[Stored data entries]
----------------

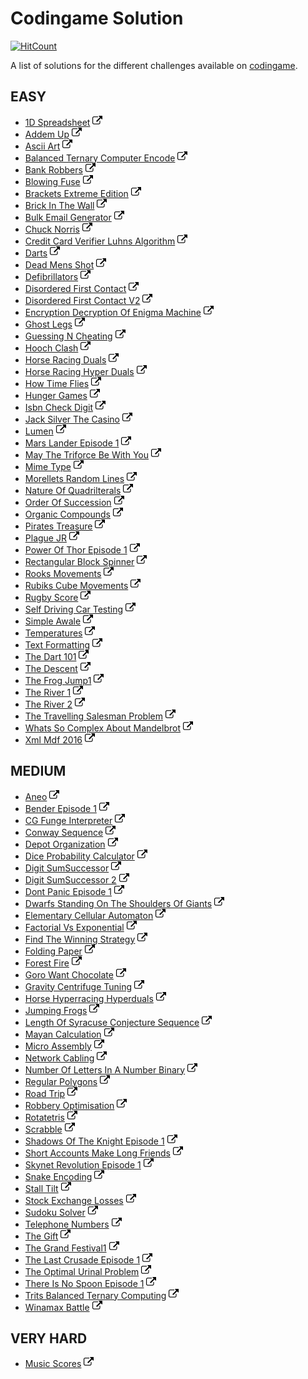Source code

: # Codingame Solution

[![HitCount](http://hits.dwyl.io/gctom57/codingame.svg)](http://hits.dwyl.io/gctom57/codingame)

A list of solutions for the different challenges available on [codingame](https://www.codingame.com/).

## EASY


- [1D Spreadsheet](https://github.com/gctom57/codingame/blob/master/Easy/OneDSpreadsheet.java) [![url](link.png)](https://www.codingame.com/training/easy/1d-spreadsheet)
- [Addem Up](https://github.com/gctom57/codingame/blob/master/Easy/AddemUp.java) [![url](link.png)](https://www.codingame.com/training/easy/addem-up) 
- [Ascii Art](https://github.com/gctom57/codingame/blob/master/Easy/AsciiArt.java) [![url](link.png)](https://www.codingame.com/training/easy/ascii-art) 
- [Balanced Ternary Computer Encode](https://github.com/gctom57/codingame/blob/master/Easy/BalancedTernaryComputerEncode.java) [![url](link.png)](https://www.codingame.com/training/easy/balanced-ternary-computer-encode) 
- [Bank Robbers](https://github.com/gctom57/codingame/blob/master/Easy/BankRobbers.java) [![url](link.png)](https://www.codingame.com/training/easy/bank-robbers) 
- [Blowing Fuse](https://github.com/gctom57/codingame/blob/master/Easy/BlowingFuse.java) [![url](link.png)](https://www.codingame.com/training/easy/blowing-fuse) 
- [Brackets Extreme Edition](https://github.com/gctom57/codingame/blob/master/Easy/BracketsExtremeEdition.java) [![url](link.png)](https://www.codingame.com/training/easy/brackets-extreme-edition) 
- [Brick In The Wall](https://github.com/gctom57/codingame/blob/master/Easy/BrickInTheWall.java) [![url](link.png)](https://www.codingame.com/training/easy/brick-in-the-wall) 
- [Bulk Email Generator](https://github.com/gctom57/codingame/blob/master/Easy/BulkEmailGenerator.java) [![url](link.png)](https://www.codingame.com/training/easy/bulk-email-generator) 
- [Chuck Norris](https://github.com/gctom57/codingame/blob/master/Easy/ChuckNorris.java) [![url](link.png)](https://www.codingame.com/training/easy/chuck-norris) 
- [Credit Card Verifier Luhns Algorithm](https://github.com/gctom57/codingame/blob/master/Easy/CreditCardVerifierLuhnsAlgorithm.java) [![url](link.png)](https://www.codingame.com/training/easy/credit-card-verifier-luhns-algorithm) 
- [Darts](https://github.com/gctom57/codingame/blob/master/Easy/Darts.java) [![url](link.png)](https://www.codingame.com/training/easy/darts) 
- [Dead Mens Shot](https://github.com/gctom57/codingame/blob/master/Easy/DeadMensShot.java) [![url](link.png)](https://www.codingame.com/training/easy/dead-mens-shot) 
- [Defibrillators](https://github.com/gctom57/codingame/blob/master/Easy/Defibrillators.java) [![url](link.png)](https://www.codingame.com/training/easy/defibrillators) 
- [Disordered First Contact](https://github.com/gctom57/codingame/blob/master/Easy/DisorderedFirstContact.java) [![url](link.png)](https://www.codingame.com/training/easy/disordered-first-contact) 
- [Disordered First Contact V2](https://github.com/gctom57/codingame/blob/master/Easy/DisorderedFirstContactV2.java) [![url](link.png)](https://www.codingame.com/training/easy/disordered-first-contact) 
- [Encryption Decryption Of Enigma Machine](https://github.com/gctom57/codingame/blob/master/Easy/EncryptionDecryptionOfEnigmaMachine.java) [![url](link.png)](https://www.codingame.com/training/easy/encryptiondecryption-of-enigma-machine) 
- [Ghost Legs](https://github.com/gctom57/codingame/blob/master/Easy/GhostLegs.java) [![url](link.png)](https://www.codingame.com/training/easy/ghost-legs) 
- [Guessing N Cheating](https://github.com/gctom57/codingame/blob/master/Easy/GuessingNCheating.java) [![url](link.png)](https://www.codingame.com/training/easy/guessing-n-cheating)
- [Hooch Clash](https://github.com/gctom57/codingame/blob/master/Easy/HoochClash.java) [![url](link.png)](https://www.codingame.com/training/easy/hooch-clash)
- [Horse Racing Duals](https://github.com/gctom57/codingame/blob/master/Easy/HorseRacingDuals.java) [![url](link.png)](https://www.codingame.com/training/easy/horse-racing-duals) 
- [Horse Racing Hyper Duals](https://github.com/gctom57/codingame/blob/master/Easy/HorseRacingHyperDuals.java) [![url](link.png)](https://www.codingame.com/training/easy/horse-racing-hyperduals) 
- [How Time Flies](https://github.com/gctom57/codingame/blob/master/Easy/HowTimeFlies.java) [![url](link.png)](https://www.codingame.com/training/easy/how-time-flies) 
- [Hunger Games](https://github.com/gctom57/codingame/blob/master/Easy/HungerGames.java) [![url](link.png)](https://www.codingame.com/training/easy/hunger-games) 
- [Isbn Check Digit](https://github.com/gctom57/codingame/blob/master/Easy/IsbnCheckDigit.java) [![url](link.png)](https://www.codingame.com/training/easy/isbn-check-digit) 
- [Jack Silver The Casino](https://github.com/gctom57/codingame/blob/master/Easy/JackSilverTheCasino.java) [![url](link.png)](https://www.codingame.com/training/easy/jack-silver-the-casino) 
- [Lumen](https://github.com/gctom57/codingame/blob/master/Easy/Lumen.java) [![url](link.png)](https://www.codingame.com/training/easy/lumen) 
- [Mars Lander Episode 1](https://github.com/gctom57/codingame/blob/master/Easy/MarsLanderEpisode1.java) [![url](link.png)](https://www.codingame.com/training/easy/mars-lander-episode-1) 
- [May The Triforce Be With You](https://github.com/gctom57/codingame/blob/master/Easy/MayTheTriforceBeWithYou.java) [![url](link.png)](https://www.codingame.com/training/easy/may-the-triforce-be-with-you) 
- [Mime Type](https://github.com/gctom57/codingame/blob/master/Easy/MimeType.java) [![url](link.png)](https://www.codingame.com/training/easy/mime-type) 
- [Morellets Random Lines](https://github.com/gctom57/codingame/blob/master/Easy/MorelletsRandomLines.java) [![url](link.png)](https://www.codingame.com/training/easy/morellets-random-lines) 
- [Nature Of Quadrilterals](https://github.com/gctom57/codingame/blob/master/Easy/NatureOfQuadrilterals.java) [![url](link.png)](https://www.codingame.com/training/easy/nature-of-quadrilaterals) 
- [Order Of Succession](https://github.com/gctom57/codingame/blob/master/Easy/OrderOfSuccession.java) [![url](link.png)](https://www.codingame.com/training/easy/order-of-succession) 
- [Organic Compounds](https://github.com/gctom57/codingame/blob/master/Easy/OrganicCompounds.java) [![url](link.png)](https://www.codingame.com/training/easy/organic-compounds) 
- [Pirates Treasure](https://github.com/gctom57/codingame/blob/master/Easy/PiratesTreasure.java) [![url](link.png)](https://www.codingame.com/training/easy/pirates-treasure)
- [Plague JR](https://github.com/gctom57/codingame/blob/master/Easy/PlagueJR.java) [![url](link.png)](https://www.codingame.com/training/easy/plague-jr) 
- [Power Of Thor Episode 1](https://github.com/gctom57/codingame/blob/master/Easy/PowerOfThorEpisode1.java) [![url](link.png)](https://www.codingame.com/training/easy/power-of-thor-episode-1) 
- [Rectangular Block Spinner](https://github.com/gctom57/codingame/blob/master/Easy/RectangularBlockSpinner.java) [![url](link.png)](https://www.codingame.com/training/easy/rectangular-block-spinner) 
- [Rooks Movements](https://github.com/gctom57/codingame/blob/master/Easy/RooksMovements.java) [![url](link.png)](https://www.codingame.com/training/easy/rooks-movements) 
- [Rubiks Cube Movements](https://github.com/gctom57/codingame/blob/master/Easy/RubiksCubeMovements.java) [![url](link.png)](https://www.codingame.com/training/easy/111-rubiks-cube-movements) 
- [Rugby Score](https://github.com/gctom57/codingame/blob/master/Easy/RugbyScore.java) [![url](link.png)](https://www.codingame.com/training/easy/rugby-score) 
- [Self Driving Car Testing](https://github.com/gctom57/codingame/blob/master/Easy/SelfDrivingCarTesting.java) [![url](link.png)](https://www.codingame.com/training/easy/self-driving-car-testing) 
- [Simple Awale](https://github.com/gctom57/codingame/blob/master/Easy/SimpleAwale.java) [![url](link.png)](https://www.codingame.com/training/easy/simple-awale) 
- [Temperatures](https://github.com/gctom57/codingame/blob/master/Easy/emperatures.java) [![url](link.png)](https://www.codingame.com/training/easy/temperatures) 
- [Text Formatting](https://github.com/gctom57/codingame/blob/master/Easy/TextFormatting.java) [![url](link.png)](https://www.codingame.com/training/easy/text-formatting) 
- [The Dart 101](https://github.com/gctom57/codingame/blob/master/Easy/TheDart101.java) [![url](link.png)](https://www.codingame.com/training/easy/the-dart-101) 
- [The Descent](https://github.com/gctom57/codingame/blob/master/Easy/TheDescent.java) [![url](link.png)](https://www.codingame.com/training/easy/the-descent) 
- [The Frog Jump1](https://github.com/gctom57/codingame/blob/master/Easy/TheFrogJump1.java) [![url](link.png)](https://www.codingame.com/training/easy/the-frog-jump-1) 
- [The River 1](https://github.com/gctom57/codingame/blob/master/Easy/TheRiver1.java) [![url](link.png)](https://www.codingame.com/training/easy/the-river-i-) 
- [The River 2](https://github.com/gctom57/codingame/blob/master/Easy/TheRiver2.java) [![url](link.png)](https://www.codingame.com/training/easy/the-river-ii-) 
- [The Travelling Salesman Problem](https://github.com/gctom57/codingame/blob/master/Easy/TheTravellingSalesmanProblem.java) [![url](link.png)](https://www.codingame.com/training/easy/the-travelling-salesman-problem) 
- [Whats So Complex About Mandelbrot](https://github.com/gctom57/codingame/blob/master/Easy/WhatsSoComplexAboutMandelbrot.java) [![url](link.png)](https://www.codingame.com/training/easy/whats-so-complex-about-mandel…) 
- [Xml Mdf 2016](https://github.com/gctom57/codingame/blob/master/Easy/XmlMdf2016.java) [![url](link.png)](https://www.codingame.com/training/easy/xml-mdf-2016) 


## MEDIUM

- [Aneo](https://github.com/gctom57/codingame/blob/master/Medium/Aneo.java) [![url](link.png)](https://www.codingame.com/training/medium/aneo)
- [Bender Episode 1](https://github.com/gctom57/codingame/blob/master/Medium/BenderEpisode1.java) [![url](link.png)](https://www.codingame.com/training/medium/bender-episode-1)
- [CG Funge Interpreter](https://github.com/gctom57/codingame/blob/master/Medium/CGFungeInterpreter.java) [![url](link.png)](https://www.codingame.com/training/medium/cgfunge-interpreter)
- [Conway Sequence](https://github.com/gctom57/codingame/blob/master/Medium/ConwaySequence.java) [![url](link.png)](https://www.codingame.com/training/medium/conway-sequence)
- [Depot Organization](https://github.com/gctom57/codingame/blob/master/Medium/DepotOrganization.java) [![url](link.png)](https://www.codingame.com/training/medium/depot-organization)
- [Dice Probability Calculator](https://github.com/gctom57/codingame/blob/master/Medium/DiceProbabilityCalculator.java) [![url](link.png)](https://www.codingame.com/training/medium/dice-probability-calculator)
- [Digit SumSuccessor](https://github.com/gctom57/codingame/blob/master/Medium/DigitSumSuccessor.java) [![url](link.png)](https://www.codingame.com/training/medium/digit-sum-successor)
- [Digit SumSuccessor 2](https://github.com/gctom57/codingame/blob/master/Medium/DigitSumSuccessor2.java) [![url](link.png)](https://www.codingame.com/training/medium/digit-sum-successor)
- [Dont Panic Episode 1](https://github.com/gctom57/codingame/blob/master/Medium/DontPanicEpisode1.java) [![url](link.png)](https://www.codingame.com/training/medium/dont-panic-episode-1-)
- [Dwarfs Standing On The Shoulders Of Giants](https://github.com/gctom57/codingame/blob/master/Medium/DwarfsStandingOnTheShouldersOfGiants.java) [![url](link.png)](https://www.codingame.com/training/medium/dwarfs-standing-on-the-shoulders-of-giants)
- [Elementary Cellular Automaton](https://github.com/gctom57/codingame/blob/master/Medium/ElementaryCellularAutomaton.java) [![url](link.png)](https://www.codingame.com/training/medium/https://www.codingame.com/training/medium/elementary-cellular-automaton)
- [Factorial Vs Exponential](https://github.com/gctom57/codingame/blob/master/Medium/FactorialVsExponential.java) [![url](link.png)](https://www.codingame.com/training/medium/factorial-vs-exponential)
- [Find The Winning Strategy](https://github.com/gctom57/codingame/blob/master/Medium/FindTheWinningStrategy.java) [![url](link.png)](https://www.codingame.com/training/medium/find-the-winning-strategy)
- [Folding Paper](https://github.com/gctom57/codingame/blob/master/Medium/FoldingPaper.java) [![url](link.png)](https://www.codingame.com/training/medium/folding-paper)
- [Forest Fire](https://github.com/gctom57/codingame/blob/master/Medium/ForestFire.java) [![url](link.png)](https://www.codingame.com/training/medium/forest-fire)
- [Goro Want Chocolate](https://github.com/gctom57/codingame/blob/master/Medium/GoroWantChocolate.java) [![url](link.png)](https://www.codingame.com/training/medium/goro-want-chocolate)
- [Gravity Centrifuge Tuning](https://github.com/gctom57/codingame/blob/master/Medium/GravityCentrifugeTuning.java) [![url](link.png)](https://www.codingame.com/training/medium/gravity-centrifuge-tuning)
- [Horse Hyperracing Hyperduals](https://github.com/gctom57/codingame/blob/master/Medium/HorseHyperracingHyperduals.java) [![url](link.png)](https://www.codingame.com/training/medium/horse-hyperracing-hyperduals)
- [Jumping Frogs](https://github.com/gctom57/codingame/blob/master/Medium/JumpingFrogs.java) [![url](link.png)](https://www.codingame.com/training/medium/jumping-frogs)
- [Length Of Syracuse Conjecture Sequence](https://github.com/gctom57/codingame/blob/master/Medium/LengthOfSyracuseConjectureSequence.java) [![url](link.png)](https://www.codingame.com/training/medium/length-of-syracuse-conjecture-sequence)
- [Mayan Calculation](https://github.com/gctom57/codingame/blob/master/Medium/MayanCalculation.java) [![url](link.png)](https://www.codingame.com/training/medium/mayan-calculation)
- [Micro Assembly](https://github.com/gctom57/codingame/blob/master/Medium/MicroAssembly.java) [![url](link.png)](https://www.codingame.com/training/medium/micro-assembly)
- [Network Cabling](https://github.com/gctom57/codingame/blob/master/Medium/NetworkCabling.java) [![url](link.png)](https://www.codingame.com/training/medium/network-cabling)
- [Number Of Letters In A Number Binary](https://github.com/gctom57/codingame/blob/master/Medium/NumberOfLettersInANumberBinary.java) [![url](link.png)](https://www.codingame.com/training/medium/number-of-letters-in-a-number---binary)
- [Regular Polygons](https://github.com/gctom57/codingame/blob/master/Medium/RegularPolygons.java) [![url](link.png)](https://www.codingame.com/training/medium/regular-polygons)
- [Road Trip](https://github.com/gctom57/codingame/blob/master/Medium/RoadTrip.java) [![url](link.png)](https://www.codingame.com/training/medium/road-trip)
- [Robbery Optimisation](https://github.com/gctom57/codingame/blob/master/Medium/RobberyOptimisation.java) [![url](link.png)](https://www.codingame.com/training/medium/robbery-optimisation)
- [Rotatetris](https://github.com/gctom57/codingame/blob/master/Medium/Rotatetris.java) [![url](link.png)](https://www.codingame.com/training/medium/rotatetris)
- [Scrabble](https://github.com/gctom57/codingame/blob/master/Medium/Scrabble.java) [![url](link.png)](https://www.codingame.com/training/medium/scrabble)
- [Shadows Of The Knight Episode 1](https://github.com/gctom57/codingame/blob/master/Medium/ShadowsOfTheKnightEpisode1.java) [![url](link.png)](https://www.codingame.com/training/medium/shadows-of-the-knight-episode-1)
- [Short Accounts Make Long Friends](https://github.com/gctom57/codingame/blob/master/Medium/ShortAccountsMakeLongFriends.java) [![url](link.png)](https://www.codingame.com/training/medium/short-accounts-make-long-friends)
- [Skynet Revolution Episode 1](https://github.com/gctom57/codingame/blob/master/Medium/SkynetRevolutionEpisode1.java) [![url](link.png)](https://www.codingame.com/training/medium/skynet-revolution-episode-1)
- [Snake Encoding](https://github.com/gctom57/codingame/blob/master/Medium/SnakeEncoding.java) [![url](link.png)](https://www.codingame.com/training/medium/snake-encoding)
- [Stall Tilt](https://github.com/gctom57/codingame/blob/master/Medium/StallTilt.java) [![url](link.png)](https://www.codingame.com/training/medium/stall-tilt)
- [Stock Exchange Losses](https://github.com/gctom57/codingame/blob/master/Medium/StockExchangeLosses.java) [![url](link.png)](https://www.codingame.com/training/medium/stock-exchange-losses)
- [Sudoku Solver](https://github.com/gctom57/codingame/blob/master/Medium/SudokuSolver.java) [![url](link.png)](https://www.codingame.com/training/medium/sudoku-solver)
- [Telephone Numbers](https://github.com/gctom57/codingame/blob/master/Medium/TelephoneNumbers.java) [![url](link.png)](https://www.codingame.com/training/medium/telephone-numbers)
- [The Gift](https://github.com/gctom57/codingame/blob/master/Medium/TheGift.java) [![url](link.png)](https://www.codingame.com/training/medium/the-gift)
- [The Grand Festival1](https://github.com/gctom57/codingame/blob/master/Medium/TheGrandFestival1.java) [![url](link.png)](https://www.codingame.com/training/medium/the-grand-festival---i)
- [The Last Crusade Episode 1](https://github.com/gctom57/codingame/blob/master/Medium/TheLastCrusadeEpisode1.java) [![url](link.png)](https://www.codingame.com/training/medium/the-last-crusade-episode-1)
- [The Optimal Urinal Problem](https://github.com/gctom57/codingame/blob/master/Medium/TheOptimalUrinalProblem.java) [![url](link.png)](https://www.codingame.com/training/medium/the-optimal-urinal-problem)
- [There Is No Spoon Episode 1](https://github.com/gctom57/codingame/blob/master/Medium/ThereIsNoSpoonEpisode1.java) [![url](link.png)](https://www.codingame.com/training/medium/there-is-no-spoon-episode-1)
- [Trits Balanced Ternary Computing](https://github.com/gctom57/codingame/blob/master/Medium/TritsBalancedTernaryComputing.java) [![url](link.png)](https://www.codingame.com/training/medium/trits-balanced-ternary-computing)
- [Winamax Battle](https://github.com/gctom57/codingame/blob/master/Medium/WinamaxBattle.java) [![url](link.png)](https://www.codingame.com/training/medium/winamax-battle)

## VERY HARD

- [Music Scores](https://github.com/gctom57/codingame/blob/master/VeryHard/MusicScores.java) [![url](link.png)](https://www.codingame.com/training/expert/music-scores)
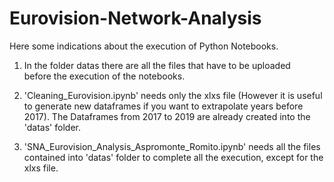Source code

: # Eurovision-Network-Analysis
Here some indications about the execution of Python Notebooks.

1. In the folder datas there are all the files that have to be uploaded       
before the execution of the notebooks.   

2. 'Cleaning_Eurovision.ipynb' needs only the xlxs file (However it is useful 
to generate new dataframes if you want to extrapolate years before 2017). The 
Dataframes from 2017 to 2019 are already created into the 'datas' folder.

3. 'SNA_Eurovision_Analysis_Aspromonte_Romito.ipynb' needs all the files      
contained into 'datas' folder to complete all the execution, 
except for the xlxs file.
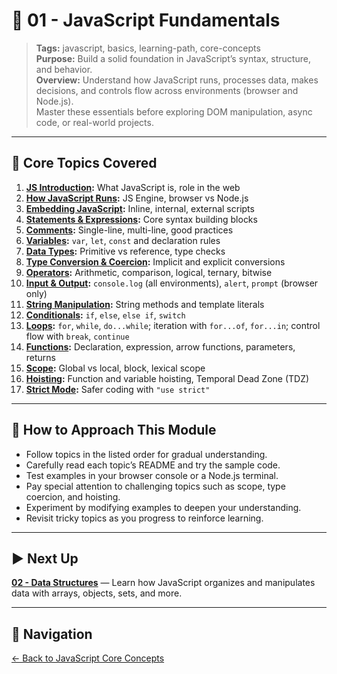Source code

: # 📘 01 - JavaScript Fundamentals

> **Tags:** javascript, basics, learning-path, core-concepts  
> **Purpose:** Build a solid foundation in JavaScript’s syntax, structure, and behavior.  
> **Overview:** Understand how JavaScript runs, processes data, makes decisions, and controls flow across environments (browser and Node.js).  
> Master these essentials before exploring DOM manipulation, async code, or real-world projects.

---

## 📝 Core Topics Covered

1. **[JS Introduction](./01-js-intro/README.md):** What JavaScript is, role in the web  
2. **[How JavaScript Runs](./02-js-runtime/README.md):** JS Engine, browser vs Node.js  
3. **[Embedding JavaScript](./03-embedding-js/README.md):** Inline, internal, external scripts  
4. **[Statements & Expressions](./04-statements-expressions/README.md):** Core syntax building blocks  
5. **[Comments](./05-comments/README.md):** Single-line, multi-line, good practices  
6. **[Variables](./06-variables/README.md):** `var`, `let`, `const` and declaration rules  
7. **[Data Types](./07-data-types/README.md):** Primitive vs reference, type checks  
8. **[Type Conversion & Coercion](./08-type-conversion-coercion/README.md):** Implicit and explicit conversions  
9. **[Operators](./09-operators/README.md):** Arithmetic, comparison, logical, ternary, bitwise  
10. **[Input & Output](./10-io-methods/README.md):** `console.log` (all environments), `alert`, `prompt` (browser only)  
11. **[String Manipulation](./11-string-manipulation/README.md):** String methods and template literals  
12. **[Conditionals](./12-conditionals/README.md):** `if`, `else`, `else if`, `switch`  
13. **[Loops](./13-loops/README.md):** `for`, `while`, `do...while`; iteration with `for...of`, `for...in`; control flow with `break`, `continue`  
14. **[Functions](./14-functions/README.md):** Declaration, expression, arrow functions, parameters, returns  
15. **[Scope](./15-scope/README.md):** Global vs local, block, lexical scope  
16. **[Hoisting](./16-hoisting/README.md):** Function and variable hoisting, Temporal Dead Zone (TDZ)  
17. **[Strict Mode](./17-strict-mode/README.md):** Safer coding with `"use strict"`

---

## 🚀 How to Approach This Module

- Follow topics in the listed order for gradual understanding.  
- Carefully read each topic’s README and try the sample code.
- Test examples in your browser console or a Node.js terminal.  
- Pay special attention to challenging topics such as scope, type coercion, and hoisting.  
- Experiment by modifying examples to deepen your understanding.  
- Revisit tricky topics as you progress to reinforce learning.

---

## ▶️ Next Up

**[02 - Data Structures](../02-data-structures/README.md)** — Learn how JavaScript organizes and manipulates data with arrays, objects, sets, and more.

---

## 🔁 Navigation

[← Back to JavaScript Core Concepts](../README.md)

----------------

Read the entries above and find each line holding the word "horse". Copy it out.

- [Horse Racing Duals](https://github.com/gctom57/codingame/blob/master/Easy/HorseRacingDuals.java) [![url](link.png)](https://www.codingame.com/training/easy/horse-racing-duals) 
- [Horse Racing Hyper Duals](https://github.com/gctom57/codingame/blob/master/Easy/HorseRacingHyperDuals.java) [![url](link.png)](https://www.codingame.com/training/easy/horse-racing-hyperduals) 
- [Horse Hyperracing Hyperduals](https://github.com/gctom57/codingame/blob/master/Medium/HorseHyperracingHyperduals.java) [![url](link.png)](https://www.codingame.com/training/medium/horse-hyperracing-hyperduals)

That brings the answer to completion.